During an end-of-the-year ceremony, UIP president Gustavo Volpe said that the outgoing Brazilian leader with his “impudent hypocrite attitude and taking advantage of the Paraguayan president mendicant approach has made promises impossible to honor.”
Volpe pointed out the irony that Paraguay is one of the few countries in the world with surplus energy, in huge hydroelectric projects shared with Argentina and Brazil, but lacks sufficient power for its industry because it does not have the necessary electricity transmission capacity.
“The situation reached a critical point last summer and since then we have lost a full year without solving the problem; at the most we have seen precarious patches,” complained Volpe.
Brazil has had an arrogant attitude and Paraguayan officials have been mendicant when they should have demanded that Lula honor his repeated promise of building the promised power lines to supply Asuncion and the manufacturing industry.
Volpe admitted that all the fault does not belong to the current government but President Lugo created overblown fantasy expectations about a renegotiation of the Itaipu hydroelectric dam, believing in an alleged ideological affinity, which ended in a huge disappointment when not frustration for Paraguayan aspirations.
Volpe said that Paraguay is still waiting for the Brazilian congress to approve some of the Itaipu review clauses agreed between Lugo and Lula da Silva as well as having access to the promised Mercosur Structural Convergence loans, while other “alternatives from the private sector have been turned down”.
The head of Paraguay’s industry confederation also criticized the announced support for Venezuela to become a full member of Mercosur.
“We are facing a critical challenge which is to define once and for all if Mercosur is a serious project or cruel fiction.
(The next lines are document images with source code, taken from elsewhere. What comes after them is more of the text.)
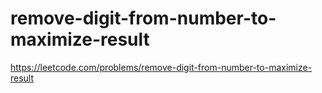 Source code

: # remove-digit-from-number-to-maximize-result

https://leetcode.com/problems/remove-digit-from-number-to-maximize-result

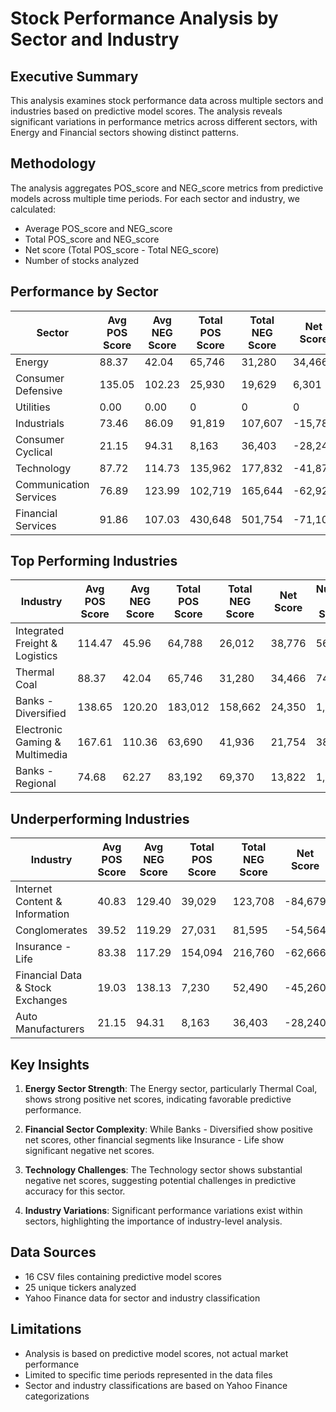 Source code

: # Stock Performance Analysis by Sector and Industry

## Executive Summary

This analysis examines stock performance data across multiple sectors and industries based on predictive model scores. The analysis reveals significant variations in performance metrics across different sectors, with Energy and Financial sectors showing distinct patterns.

## Methodology

The analysis aggregates POS_score and NEG_score metrics from predictive models across multiple time periods. For each sector and industry, we calculated:
- Average POS_score and NEG_score
- Total POS_score and NEG_score
- Net score (Total POS_score - Total NEG_score)
- Number of stocks analyzed

## Performance by Sector

| Sector | Avg POS Score | Avg NEG Score | Total POS Score | Total NEG Score | Net Score | Number of Stocks |
|--------|---------------|---------------|-----------------|-----------------|-----------|------------------|
| Energy | 88.37 | 42.04 | 65,746 | 31,280 | 34,466 | 744 |
| Consumer Defensive | 135.05 | 102.23 | 25,930 | 19,629 | 6,301 | 192 |
| Utilities | 0.00 | 0.00 | 0 | 0 | 0 | 12 |
| Industrials | 73.46 | 86.09 | 91,819 | 107,607 | -15,788 | 1,250 |
| Consumer Cyclical | 21.15 | 94.31 | 8,163 | 36,403 | -28,240 | 386 |
| Technology | 87.72 | 114.73 | 135,962 | 177,832 | -41,870 | 1,550 |
| Communication Services | 76.89 | 123.99 | 102,719 | 165,644 | -62,925 | 1,336 |
| Financial Services | 91.86 | 107.03 | 430,648 | 501,754 | -71,106 | 4,688 |

## Top Performing Industries

| Industry | Avg POS Score | Avg NEG Score | Total POS Score | Total NEG Score | Net Score | Number of Stocks |
|----------|---------------|---------------|-----------------|-----------------|-----------|------------------|
| Integrated Freight & Logistics | 114.47 | 45.96 | 64,788 | 26,012 | 38,776 | 566 |
| Thermal Coal | 88.37 | 42.04 | 65,746 | 31,280 | 34,466 | 744 |
| Banks - Diversified | 138.65 | 120.20 | 183,012 | 158,662 | 24,350 | 1,320 |
| Electronic Gaming & Multimedia | 167.61 | 110.36 | 63,690 | 41,936 | 21,754 | 380 |
| Banks - Regional | 74.68 | 62.27 | 83,192 | 69,370 | 13,822 | 1,114 |

## Underperforming Industries

| Industry | Avg POS Score | Avg NEG Score | Total POS Score | Total NEG Score | Net Score | Number of Stocks |
|----------|---------------|---------------|-----------------|-----------------|-----------|------------------|
| Internet Content & Information | 40.83 | 129.40 | 39,029 | 123,708 | -84,679 | 956 |
| Conglomerates | 39.52 | 119.29 | 27,031 | 81,595 | -54,564 | 684 |
| Insurance - Life | 83.38 | 117.29 | 154,094 | 216,760 | -62,666 | 1,848 |
| Financial Data & Stock Exchanges | 19.03 | 138.13 | 7,230 | 52,490 | -45,260 | 380 |
| Auto Manufacturers | 21.15 | 94.31 | 8,163 | 36,403 | -28,240 | 386 |

## Key Insights

1. **Energy Sector Strength**: The Energy sector, particularly Thermal Coal, shows strong positive net scores, indicating favorable predictive performance.

2. **Financial Sector Complexity**: While Banks - Diversified show positive net scores, other financial segments like Insurance - Life show significant negative net scores.

3. **Technology Challenges**: The Technology sector shows substantial negative net scores, suggesting potential challenges in predictive accuracy for this sector.

4. **Industry Variations**: Significant performance variations exist within sectors, highlighting the importance of industry-level analysis.

## Data Sources

- 16 CSV files containing predictive model scores
- 25 unique tickers analyzed
- Yahoo Finance data for sector and industry classification

## Limitations

- Analysis is based on predictive model scores, not actual market performance
- Limited to specific time periods represented in the data files
- Sector and industry classifications are based on Yahoo Finance categorizations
It seems ironic and counter-current that at these precise moments they are pressing, seducing the Paraguayan congress to vote for the incorporation of Venezuela to the regional block”.
Furthermore if Mercosur does not begin a serious integration process, “Paraguay should appeal to international tribunals because the fundamental rights of countries are being threatened particularly the jugular of the Paraguayan economy”, said Volpe.
He was referring to the recent month-long blockade by Argentine maritime unions of all fluvial and maritime trade of landlocked Paraguay, which was only lifted hours before the Mercosur summit in Brazil.